■ Problem statement ■
Nothing in the records should be altered; retype them all exactly.

(Data records)
§
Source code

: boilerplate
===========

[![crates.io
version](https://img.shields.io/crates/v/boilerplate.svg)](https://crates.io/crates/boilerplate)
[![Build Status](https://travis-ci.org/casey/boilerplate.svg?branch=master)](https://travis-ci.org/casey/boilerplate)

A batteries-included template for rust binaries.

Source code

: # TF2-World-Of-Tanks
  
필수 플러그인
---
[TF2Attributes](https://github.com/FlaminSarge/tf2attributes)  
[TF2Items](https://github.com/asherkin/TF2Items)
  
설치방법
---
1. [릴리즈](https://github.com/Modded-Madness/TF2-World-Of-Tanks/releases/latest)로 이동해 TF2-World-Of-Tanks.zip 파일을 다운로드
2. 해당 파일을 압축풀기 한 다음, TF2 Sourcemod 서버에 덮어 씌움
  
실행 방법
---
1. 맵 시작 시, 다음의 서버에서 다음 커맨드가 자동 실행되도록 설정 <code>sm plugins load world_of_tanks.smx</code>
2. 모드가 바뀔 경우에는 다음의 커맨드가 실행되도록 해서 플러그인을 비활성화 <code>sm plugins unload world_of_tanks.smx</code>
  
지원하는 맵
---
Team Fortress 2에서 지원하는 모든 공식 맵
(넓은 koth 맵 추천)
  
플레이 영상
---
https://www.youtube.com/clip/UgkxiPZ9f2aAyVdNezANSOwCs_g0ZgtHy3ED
§
■ Completed exercise ■
Source code

: boilerplate
===========

[![crates.io
version](https://img.shields.io/crates/v/boilerplate.svg)](https://crates.io/crates/boilerplate)
[![Build Status](https://travis-ci.org/casey/boilerplate.svg?branch=master)](https://travis-ci.org/casey/boilerplate)

A batteries-included template for rust binaries.

Source code

: # TF2-World-Of-Tanks
  
필수 플러그인
---
[TF2Attributes](https://github.com/FlaminSarge/tf2attributes)  
[TF2Items](https://github.com/asherkin/TF2Items)
  
설치방법
---
1. [릴리즈](https://github.com/Modded-Madness/TF2-World-Of-Tanks/releases/latest)로 이동해 TF2-World-Of-Tanks.zip 파일을 다운로드
2. 해당 파일을 압축풀기 한 다음, TF2 Sourcemod 서버에 덮어 씌움
  
실행 방법
---
1. 맵 시작 시, 다음의 서버에서 다음 커맨드가 자동 실행되도록 설정 <code>sm plugins load world_of_tanks.smx</code>
2. 모드가 바뀔 경우에는 다음의 커맨드가 실행되도록 해서 플러그인을 비활성화 <code>sm plugins unload world_of_tanks.smx</code>
  
지원하는 맵
---
Team Fortress 2에서 지원하는 모든 공식 맵
(넓은 koth 맵 추천)
  
플레이 영상
---
https://www.youtube.com/clip/UgkxiPZ9f2aAyVdNezANSOwCs_g0ZgtHy3ED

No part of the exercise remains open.